*** Source material ***
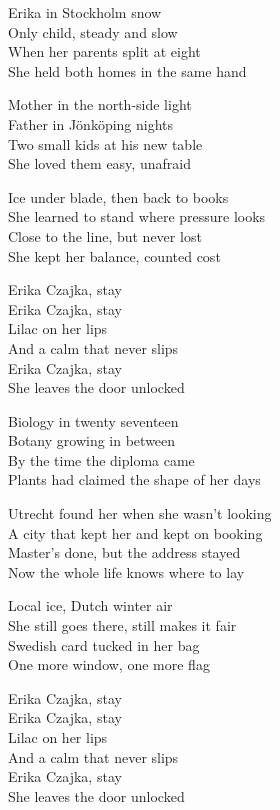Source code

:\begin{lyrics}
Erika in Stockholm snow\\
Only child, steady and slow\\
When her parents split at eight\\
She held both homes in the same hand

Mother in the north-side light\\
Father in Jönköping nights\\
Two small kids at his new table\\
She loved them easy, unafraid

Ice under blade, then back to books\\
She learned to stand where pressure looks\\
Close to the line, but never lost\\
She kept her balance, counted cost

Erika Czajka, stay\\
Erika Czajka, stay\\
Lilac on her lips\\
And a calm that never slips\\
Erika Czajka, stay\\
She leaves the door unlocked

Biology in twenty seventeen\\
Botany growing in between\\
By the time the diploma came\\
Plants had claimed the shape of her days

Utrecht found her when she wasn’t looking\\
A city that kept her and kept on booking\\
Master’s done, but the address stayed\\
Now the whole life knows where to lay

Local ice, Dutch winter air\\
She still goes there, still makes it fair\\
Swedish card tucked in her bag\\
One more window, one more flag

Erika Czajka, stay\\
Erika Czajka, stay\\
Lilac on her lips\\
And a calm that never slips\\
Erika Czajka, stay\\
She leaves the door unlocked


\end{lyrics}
*** End of Source material ***
*** Source material ***
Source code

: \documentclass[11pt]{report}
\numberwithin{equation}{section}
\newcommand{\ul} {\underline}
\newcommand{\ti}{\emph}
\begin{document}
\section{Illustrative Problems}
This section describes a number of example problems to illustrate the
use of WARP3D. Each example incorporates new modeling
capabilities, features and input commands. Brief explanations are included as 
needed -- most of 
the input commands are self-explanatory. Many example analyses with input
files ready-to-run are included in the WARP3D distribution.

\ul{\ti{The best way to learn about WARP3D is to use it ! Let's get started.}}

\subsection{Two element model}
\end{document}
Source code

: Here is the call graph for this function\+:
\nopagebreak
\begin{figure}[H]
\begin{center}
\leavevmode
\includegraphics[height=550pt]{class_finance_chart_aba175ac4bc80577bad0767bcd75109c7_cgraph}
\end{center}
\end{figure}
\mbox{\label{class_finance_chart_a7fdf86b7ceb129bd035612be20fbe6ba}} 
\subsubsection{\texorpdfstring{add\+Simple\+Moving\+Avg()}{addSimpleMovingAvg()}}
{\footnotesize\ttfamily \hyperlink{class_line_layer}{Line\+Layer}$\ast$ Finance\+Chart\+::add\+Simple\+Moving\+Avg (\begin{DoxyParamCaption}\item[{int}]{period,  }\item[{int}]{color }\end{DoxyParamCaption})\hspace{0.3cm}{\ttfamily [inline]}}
*** End of Source material ***
**Exercise:** Repeat word for word the lines above that run from the line containing "Only child, steady and slow\\" through the line containing "Close to the line, but never lost\\", both ends included, and nothing else.

**Written answer:**
Only child, steady and slow\\
When her parents split at eight\\
She held both homes in the same hand

Mother in the north-side light\\
Father in Jönköping nights\\
Two small kids at his new table\\
She loved them easy, unafraid

Ice under blade, then back to books\\
She learned to stand where pressure looks\\
Close to the line, but never lost\\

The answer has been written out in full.